Watts v. Tittabawassee Boom Co., 52 Mich. 203, 17 N. W. 809, is a case somewhat similar to this. It was there held that a boom company is liable in damages for needlessly or wilfully obstructing a navigable stream, to the hindrance and consequent injury of persons having an interest in its navigation. In the course of the opinion it was said:
“It has always been proper to stop a mass of logs in a river for the purpose of securing the rights of several owners of the same, or to prevent their loss or destruction. Of course, when this is done on the small streams, navigation is of necessity for the time being impeded. The only question which can arise in such cases is whether the stoppage of the logs was done in a reasonably prudent manner, and was continued no longer than was necessary to accomplish the object.”
The Wisconsin cases are to the like effect. Keator Lumber Co. v. St. Croix Boom Corp., 72 Wis. 62, 38 N. W. 529, 7 Am. St. 837; Field v. Apple River Log Driving Co., 67 Wis. *575569, 31 N. W. 17; Edwards v. Wausau Boom, Co., 67 Wis. 463, 30 N. W. 716.

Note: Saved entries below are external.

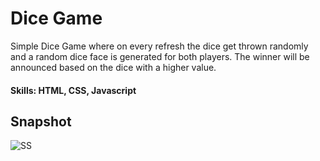 # Dice Game
Simple Dice Game where on every refresh the dice get thrown randomly and a random dice face is generated for both players. The winner will be announced based on the dice with a higher value.

#### Skills: HTML, CSS, Javascript

## Snapshot

![SS](https://user-images.githubusercontent.com/65327192/165226699-5bd8a6f2-bc00-4e84-8af1-2215aa0d285b.png)
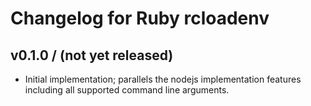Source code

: # Changelog for Ruby rcloadenv

## v0.1.0 / (not yet released)

*   Initial implementation; parallels the nodejs implementation features
    including all supported command line arguments.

Reference to some of the cases will show that they were decided upon general principles of the law, and not under the legal conditions existing in this state where the boom company is given the right to condemn and meet the consequential damages resulting to the landowner because of its operations. It would, therefore, seem that, if the occasional obstruction of a floatable logging stream is not a nuisance in and of itself, as reasoned by Judge Cooley and others who have met this question, the relator in this case cannot be heard to complain if the damages that he will suffer because of these obstructions are determined and paid him at this time, rather than put him to occasional lawsuits to recover for each particular obstruction which might be found to be unreasonably or unnecessarily prolonged.